Recorded data:

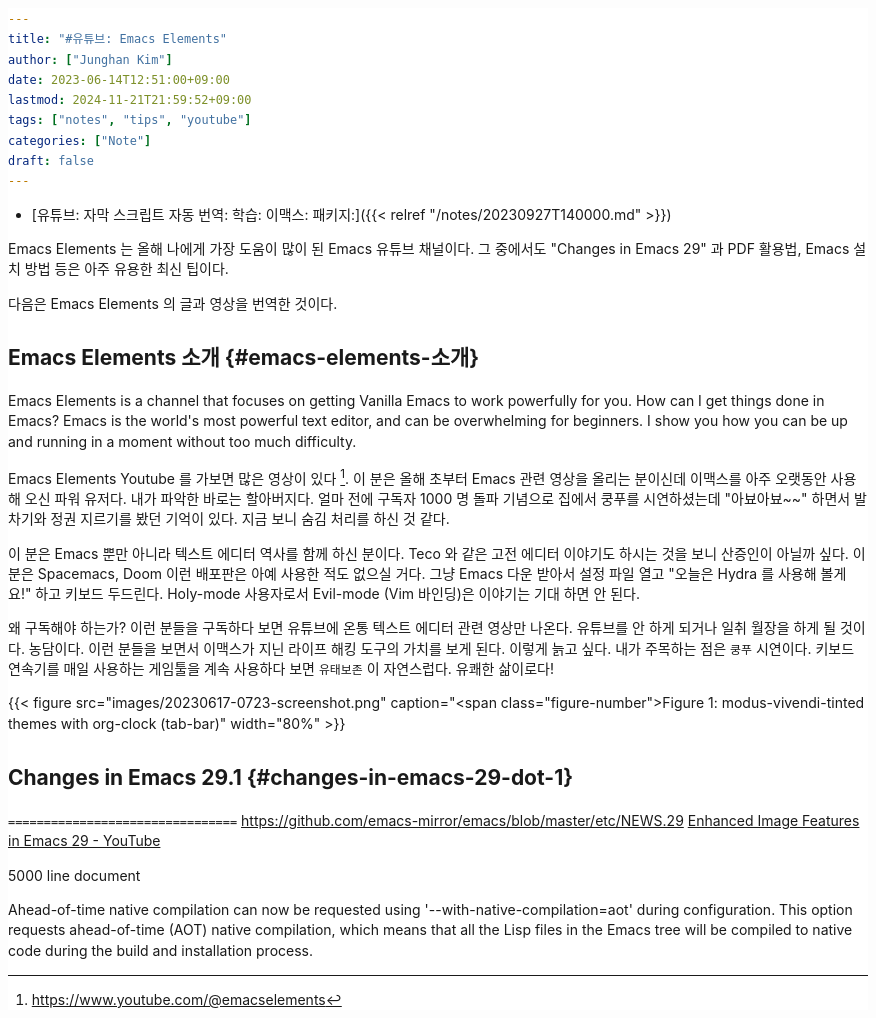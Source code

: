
 ```yaml
---
title: "#유튜브: Emacs Elements"
author: ["Junghan Kim"]
date: 2023-06-14T12:51:00+09:00
lastmod: 2024-11-21T21:59:52+09:00
tags: ["notes", "tips", "youtube"]
categories: ["Note"]
draft: false
---
```


-   [유튜브: 자막 스크립트 자동 번역: 학습: 이맥스: 패키지:]({{< relref "/notes/20230927T140000.md" >}})

Emacs Elements 는 올해 나에게 가장 도움이 많이 된 Emacs 유튜브 채널이다. 그 중에서도 "Changes in Emacs 29" 과 PDF 활용법, Emacs 설치 방법 등은 아주 유용한 최신 팁이다.

다음은 Emacs Elements 의 글과 영상을 번역한 것이다.


## Emacs Elements 소개 {#emacs-elements-소개}

<div class="hint">

Emacs Elements is a channel that focuses on getting Vanilla Emacs to work powerfully for you. How can I get things done in Emacs? Emacs is the world's most powerful text editor, and can be overwhelming for beginners. I show you how you can be up and running in a moment without too much difficulty.

</div>

Emacs Elements Youtube 를 가보면 많은 영상이 있다&nbsp;[^fn:1]. 이 분은 올해 초부터 Emacs 관련 영상을 올리는 분이신데 이맥스를 아주 오랫동안 사용해 오신 파워 유저다. 내가 파악한 바로는 할아버지다. 얼마 전에 구독자 1000 명 돌파 기념으로 집에서 쿵푸를 시연하셨는데 "아뵤아뵤~~" 하면서 발차기와 정권 지르기를 봤던 기억이 있다. 지금 보니 숨김 처리를 하신 것 같다.

이 분은 Emacs 뿐만 아니라 텍스트 에디터 역사를 함께 하신 분이다. Teco 와 같은 고전 에디터 이야기도 하시는 것을 보니 산증인이 아닐까 싶다. 이 분은 Spacemacs, Doom 이런 배포판은 아예 사용한 적도 없으실 거다. 그냥 Emacs 다운 받아서 설정 파일 열고 "오늘은 Hydra 를 사용해 볼게요!" 하고 키보드 두드린다. Holy-mode 사용자로서 Evil-mode (Vim 바인딩)은 이야기는 기대 하면 안 된다.

왜 구독해야 하는가? 이런 분들을 구독하다 보면 유튜브에 온통 텍스트 에디터 관련 영상만 나온다. 유튜브를 안 하게 되거나 일취 월장을 하게 될 것이다. 농담이다. 이런 분들을 보면서 이맥스가 지닌 라이프 해킹 도구의 가치를 보게 된다. 이렇게 늙고 싶다. 내가 주목하는 점은 `쿵푸` 시연이다. 키보드 연속기를 매일 사용하는 게임툴을 계속 사용하다 보면 `유태보존` 이 자연스럽다. 유쾌한 삶이로다!

{{< figure src="images/20230617-0723-screenshot.png" caption="<span class=\"figure-number\">Figure 1: </span>modus-vivendi-tinted themes with org-clock (tab-bar)" width="80%" >}}


## Changes in Emacs 29.1 {#changes-in-emacs-29-dot-1}

`================================` <https://github.com/emacs-mirror/emacs/blob/master/etc/NEWS.29> [Enhanced Image Features in Emacs 29 - YouTube](https://youtu.be/VRKqkpcA6AI)

5000 line document

Ahead-of-time native compilation can now be requested using '--with-native-compilation=aot' during configuration. This option requests ahead-of-time (AOT) native compilation, which means that all the Lisp files in the Emacs tree will be compiled to native code during the build and installation process.


[^fn:1]: <https://www.youtube.com/@emacselements>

What to produce:
The answer must be the lines above, word for word, from the first one through the line with "Emacs Elements 는", pictures excluded.

Response below:
Source code

:
 ```yaml
---
title: "#유튜브: Emacs Elements"
author: ["Junghan Kim"]
date: 2023-06-14T12:51:00+09:00
lastmod: 2024-11-21T21:59:52+09:00
tags: ["notes", "tips", "youtube"]
categories: ["Note"]
draft: false
---
```


-   [유튜브: 자막 스크립트 자동 번역: 학습: 이맥스: 패키지:]({{< relref "/notes/20230927T140000.md" >}})

Emacs Elements 는 올해 나에게 가장 도움이 많이 된 Emacs 유튜브 채널이다. 그 중에서도 "Changes in Emacs 29" 과 PDF 활용법, Emacs 설치 방법 등은 아주 유용한 최신 팁이다.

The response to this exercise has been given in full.